Their deaths, according to Science Alert, are extraordinarily dazzling events that brighten the universe, wherein a supernova explosion is triggered that unleashes the guts of a star.
However, the center of a dead star can survive, and it becomes a black hole or an extremely dense neutron star.
Pulsing Neutron Star
NASA's Chandra X-ray Observatory recently detected a pulsing neutron star, also known as a pulsar, which recorded an astounding 612 kilometers per second (rough estimate) or 1.4 million per hour!
This is one of the fastest pulsars that has ever been discovered. Science Alert noted that the record was formerly held by Sgr A*, a supermassive black hole found at the heart of the Milky Way with an insane speed of 24,000 kilometers per second (at its fastest point).
Xi Long of the Harvard and Smithsonian Center for Astrophysics (CfA) said that their team could detect the speed of the pulsar using Chandra X-rays' "very sharp vision."
G292.0+1.8, a bright supernova leftover from 20,000 light-years away, was detected to determine the pulsar's speed.
"We only have a handful of supernova explosions that also have a reliable historical record tied to them," astrophysicist Daniel Patnaude of the CfA told Science Alert.
A fast pulsar had been discovered there in earlier studies. Long and his team sought to explore if tracing the object's path back to its center could give information about the supernova's history.
They examined the differences in the pulsar's location between photos obtained in 2006 and 2016 and Gaia data on its present location in the Milky Way.
These studies showed something intriguing: the dead star seemed to be moving 30% quicker than prior calculations indicated.
Read also: NASA Chandra X-Ray Telescope Snaps Galaxy Clusters Colliding in Space
Two Scenarios
The team also performed fresh, in-depth research on how the death star was blasted from the supernova's core because of the pulsar's altered velocity. They devised two scenarios, each involving the same process.

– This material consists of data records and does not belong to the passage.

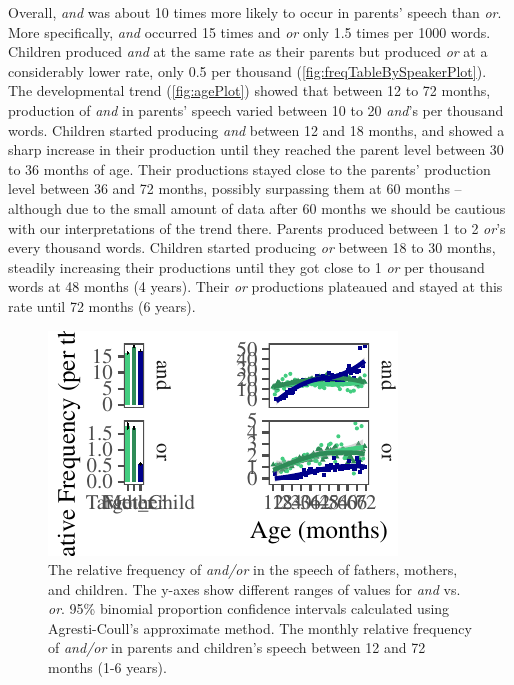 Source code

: \documentclass[,man,floatsintext]{apa6}
\begin{document}
Overall, \emph{and} was about 10 times more likely to occur in parents' speech than \emph{or}. More specifically, \emph{and} occurred 15 times and \emph{or} only 1.5 times per 1000 words. Children produced \emph{and} at the same rate as their parents but produced \emph{or} at a considerably lower rate, only 0.5 per thousand (\ref{fig:freqTableBySpeakerPlot}). The developmental trend (\ref{fig:agePlot}) showed that between 12 to 72 months, production of \emph{and} in parents' speech varied between 10 to 20 \emph{and}'s per thousand words. Children started producing \emph{and} between 12 and 18 months, and showed a sharp increase in their production until they reached the parent level between 30 to 36 months of age. Their productions stayed close to the parents' production level between 36 and 72 months, possibly surpassing them at 60 months -- although due to the small amount of data after 60 months we should be cautious with our interpretations of the trend there. Parents produced between 1 to 2 \emph{or}'s every thousand words. Children started producing \emph{or} between 18 to 30 months, steadily increasing their productions until they got close to 1 \emph{or} per thousand words at 48 months (4 years). Their \emph{or} productions plateaued and stayed at this rate until 72 months (6 years).

\begin{figure}[tb]

{\centering \includegraphics{figs/bySpeakerAgePlots-1} 

}

\caption{The relative frequency of \textit{and/or} in the speech of fathers, mothers, and children. The y-axes show different ranges of values for \textit{and} vs. \textit{or}. 95\% binomial proportion confidence intervals calculated using Agresti-Coull's approximate method. The monthly relative frequency of \textit{and/or} in parents and children's speech between 12 and 72 months (1-6 years).}\label{fig:bySpeakerAgePlots}
\end{figure}
\end{document}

The first scenario explained that neutrinos were blasted asymmetrically from the supernova explosion. The second scenario claimed that the debris from the explosion was discharged asymmetrically.
Science Alert noted that since the neutrino energy has to be incredibly large, asymmetrical debris is the most plausible scenario.
According to CfA astronomer Paul Plucinsky, the pulsar is nearly 200 million times stronger than the Earth's velocity around the Sun. He attributes this to the asymmetric supernova explosion.
The Astrophysical Journal has accepted the team's findings, which were delivered at the 240th meeting of the American Astronomical Society. The paper is currently accessible on arXiv.